Lo que mal empieza, termina mal.



Crítica social y política

La historia que se desprende del libro: La bruja, German Castro Caicedo, 1994, revela una ironía profunda y perturbadora sobre la élite política colombiana: quienes concentran riqueza, educación y poder —los mismos que deberían encarnar la racionalidad y el liderazgo moderno— terminan acudiendo a prácticas ancestrales de brujería y sortilegios para manipular el destino de las personas y forzar vínculos afectivos.



Que un presidente de la República (Julio César Turbay Ayala) y un gobernador (Rodrigo Uribe Echavarria) —representantes máximos del orden institucional— recurran a rituales alejados del método científico para fines personales plantea una doble contradicción:

  1. Moral y ética pública: si el ejemplo que se espera de las élites es el respeto a la autonomía, la libertad y la legalidad, manipular la vida afectiva de sus propios hijos mediante encantamientos no solo es un acto de intromisión extrema, sino un abuso simbólico de poder familiar.
  2. Modernidad vs. superstición: se trata de figuras formadas en universidades, con acceso a médicos, psicólogos, consejeros y una amplia red de apoyo, que eligen confiar en una curandera de pueblo para moldear un futuro que creían controlable.

Este comportamiento refleja una mentalidad feudal y patrimonialista: el poder político no se ejerce únicamente en el espacio público, sino también en la vida íntima, moldeando relaciones como si fueran alianzas dinásticas medievales, donde el amor no es un sentimiento libre, sino un instrumento de conveniencia y prestigio.

El desenlace es aún más trágico por la paradoja que encierra: la historia de amor forzada entre Miguel Uribe Londoño y Diana Turbay, unida artificialmente por sortilegios, terminó marcada por la violencia estructural del país.

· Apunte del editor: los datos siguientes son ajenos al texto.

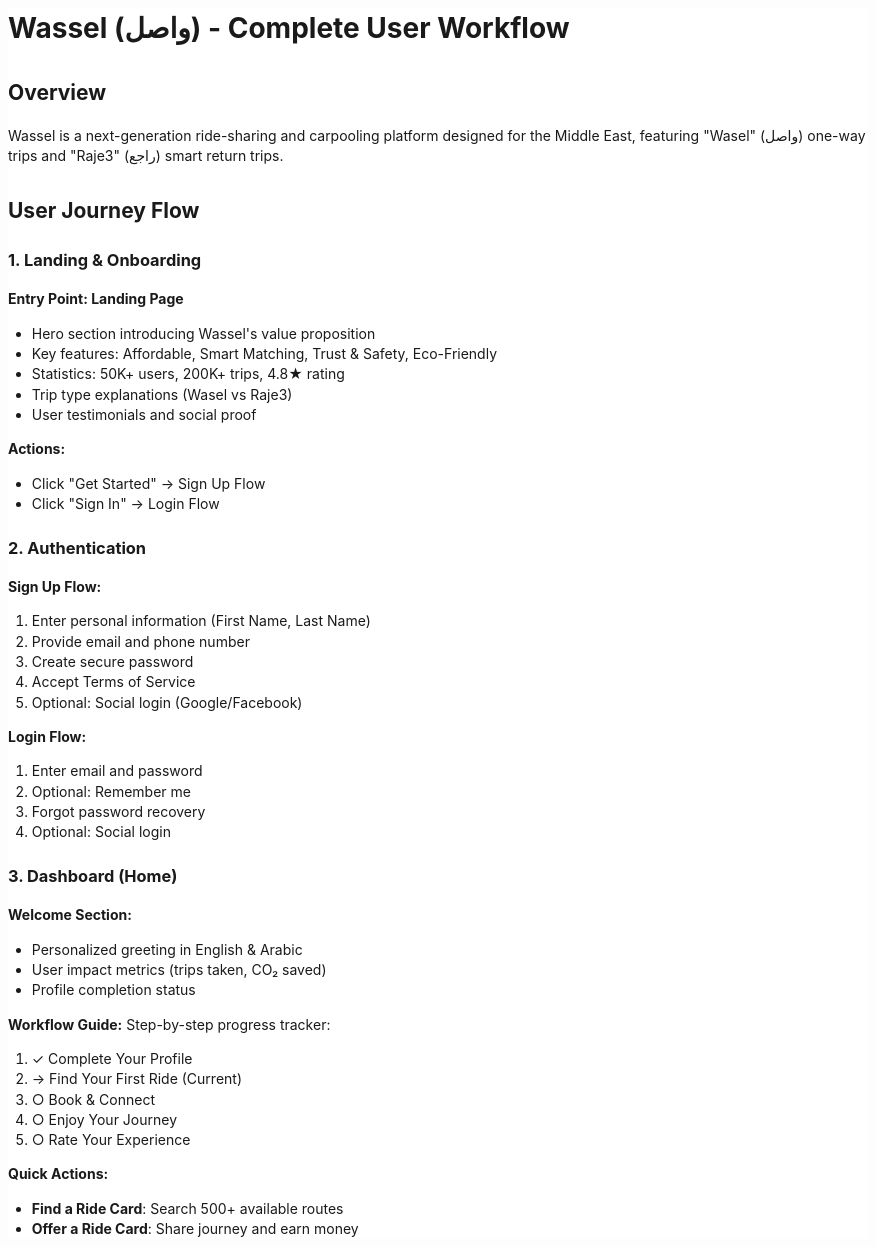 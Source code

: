 # Wassel (واصل) - Complete User Workflow

## Overview
Wassel is a next-generation ride-sharing and carpooling platform designed for the Middle East, featuring "Wasel" (واصل) one-way trips and "Raje3" (راجع) smart return trips.

## User Journey Flow

### 1. Landing & Onboarding
**Entry Point: Landing Page**
- Hero section introducing Wassel's value proposition
- Key features: Affordable, Smart Matching, Trust & Safety, Eco-Friendly
- Statistics: 50K+ users, 200K+ trips, 4.8★ rating
- Trip type explanations (Wasel vs Raje3)
- User testimonials and social proof

**Actions:**
- Click "Get Started" → Sign Up Flow
- Click "Sign In" → Login Flow

### 2. Authentication
**Sign Up Flow:**
1. Enter personal information (First Name, Last Name)
2. Provide email and phone number
3. Create secure password
4. Accept Terms of Service
5. Optional: Social login (Google/Facebook)

**Login Flow:**
1. Enter email and password
2. Optional: Remember me
3. Forgot password recovery
4. Optional: Social login

### 3. Dashboard (Home)
**Welcome Section:**
- Personalized greeting in English & Arabic
- User impact metrics (trips taken, CO₂ saved)
- Profile completion status

**Workflow Guide:**
Step-by-step progress tracker:
1. ✓ Complete Your Profile
2. → Find Your First Ride (Current)
3. ○ Book & Connect
4. ○ Enjoy Your Journey
5. ○ Rate Your Experience

**Quick Actions:**
- **Find a Ride Card**: Search 500+ available routes
- **Offer a Ride Card**: Share journey and earn money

Diana fue asesinada por el narcotráfico, símbolo de un Estado incapaz de proteger a sus propios dirigentes, y años después, su hijo Miguel Uribe Turbay fue asesinado en Bogotá en 2025, cerrando un ciclo de dolor que ni el poder político ni las supersticiones pudieron evitar.

El caso invita a una reflexión mayor: la Colombia política, incluso en sus estratos más altos, está atravesada por la misma mezcla de fe, miedo y fatalismo que impregna a la población común. La diferencia es que, en manos de los poderosos, estas prácticas no son simples expresiones culturales, sino herramientas de manipulación. Y cuando quienes ostentan el poder recurren a lo irracional, no solo comprometen su credibilidad, sino que arrastran a todo el país a un territorio donde la superstición puede pesar más que la ley, la ciencia o la ética pública.

En una sociedad marcada por desigualdades extremas, que sus líderes recurran a brujas y no a la razón envía un mensaje devastador: si los privilegiados no confían en el conocimiento, ¿qué esperanza queda para que las clases populares lo hagan? El ejemplo se convierte en un círculo vicioso donde el atraso cultural y político se refuerza desde arriba.